Collected data
---

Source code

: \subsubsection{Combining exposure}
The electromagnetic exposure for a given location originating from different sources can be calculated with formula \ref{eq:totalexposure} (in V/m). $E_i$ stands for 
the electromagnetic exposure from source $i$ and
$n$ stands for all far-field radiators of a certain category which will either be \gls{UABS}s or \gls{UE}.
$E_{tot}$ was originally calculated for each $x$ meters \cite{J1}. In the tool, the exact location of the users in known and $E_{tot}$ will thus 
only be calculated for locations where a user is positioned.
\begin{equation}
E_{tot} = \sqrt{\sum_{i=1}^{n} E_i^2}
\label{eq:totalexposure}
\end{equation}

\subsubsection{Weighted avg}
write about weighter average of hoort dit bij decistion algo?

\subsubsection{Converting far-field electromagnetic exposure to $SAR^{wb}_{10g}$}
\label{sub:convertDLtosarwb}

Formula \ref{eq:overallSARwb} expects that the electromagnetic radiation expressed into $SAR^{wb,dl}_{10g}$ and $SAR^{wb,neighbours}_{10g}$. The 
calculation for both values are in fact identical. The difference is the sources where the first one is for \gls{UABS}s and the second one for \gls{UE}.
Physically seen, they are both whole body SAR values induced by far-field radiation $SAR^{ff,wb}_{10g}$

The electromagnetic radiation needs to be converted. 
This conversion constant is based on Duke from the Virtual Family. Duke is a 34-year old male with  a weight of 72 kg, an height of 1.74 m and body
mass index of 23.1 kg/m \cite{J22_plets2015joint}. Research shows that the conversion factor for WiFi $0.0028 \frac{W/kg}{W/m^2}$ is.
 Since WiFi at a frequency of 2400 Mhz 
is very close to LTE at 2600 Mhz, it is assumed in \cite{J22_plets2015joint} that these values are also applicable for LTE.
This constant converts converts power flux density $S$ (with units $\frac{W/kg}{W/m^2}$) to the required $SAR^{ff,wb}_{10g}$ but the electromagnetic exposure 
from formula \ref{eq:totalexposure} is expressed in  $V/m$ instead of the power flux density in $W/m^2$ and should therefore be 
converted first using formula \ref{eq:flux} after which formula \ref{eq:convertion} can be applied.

---

YOUR GOAL »
Your reply should consist of all the records, set down exactly.

WRITTEN ANSWER »
Source code

: \subsubsection{Combining exposure}
The electromagnetic exposure for a given location originating from different sources can be calculated with formula \ref{eq:totalexposure} (in V/m). $E_i$ stands for 
the electromagnetic exposure from source $i$ and
$n$ stands for all far-field radiators of a certain category which will either be \gls{UABS}s or \gls{UE}.
$E_{tot}$ was originally calculated for each $x$ meters \cite{J1}. In the tool, the exact location of the users in known and $E_{tot}$ will thus 
only be calculated for locations where a user is positioned.
\begin{equation}
E_{tot} = \sqrt{\sum_{i=1}^{n} E_i^2}
\label{eq:totalexposure}
\end{equation}

\subsubsection{Weighted avg}
write about weighter average of hoort dit bij decistion algo?

\subsubsection{Converting far-field electromagnetic exposure to $SAR^{wb}_{10g}$}
\label{sub:convertDLtosarwb}

Formula \ref{eq:overallSARwb} expects that the electromagnetic radiation expressed into $SAR^{wb,dl}_{10g}$ and $SAR^{wb,neighbours}_{10g}$. The 
calculation for both values are in fact identical. The difference is the sources where the first one is for \gls{UABS}s and the second one for \gls{UE}.
Physically seen, they are both whole body SAR values induced by far-field radiation $SAR^{ff,wb}_{10g}$

The electromagnetic radiation needs to be converted. 
This conversion constant is based on Duke from the Virtual Family. Duke is a 34-year old male with  a weight of 72 kg, an height of 1.74 m and body
mass index of 23.1 kg/m \cite{J22_plets2015joint}. Research shows that the conversion factor for WiFi $0.0028 \frac{W/kg}{W/m^2}$ is.
 Since WiFi at a frequency of 2400 Mhz 
is very close to LTE at 2600 Mhz, it is assumed in \cite{J22_plets2015joint} that these values are also applicable for LTE.
This constant converts converts power flux density $S$ (with units $\frac{W/kg}{W/m^2}$) to the required $SAR^{ff,wb}_{10g}$ but the electromagnetic exposure 
from formula \ref{eq:totalexposure} is expressed in  $V/m$ instead of the power flux density in $W/m^2$ and should therefore be 
converted first using formula \ref{eq:flux} after which formula \ref{eq:convertion} can be applied.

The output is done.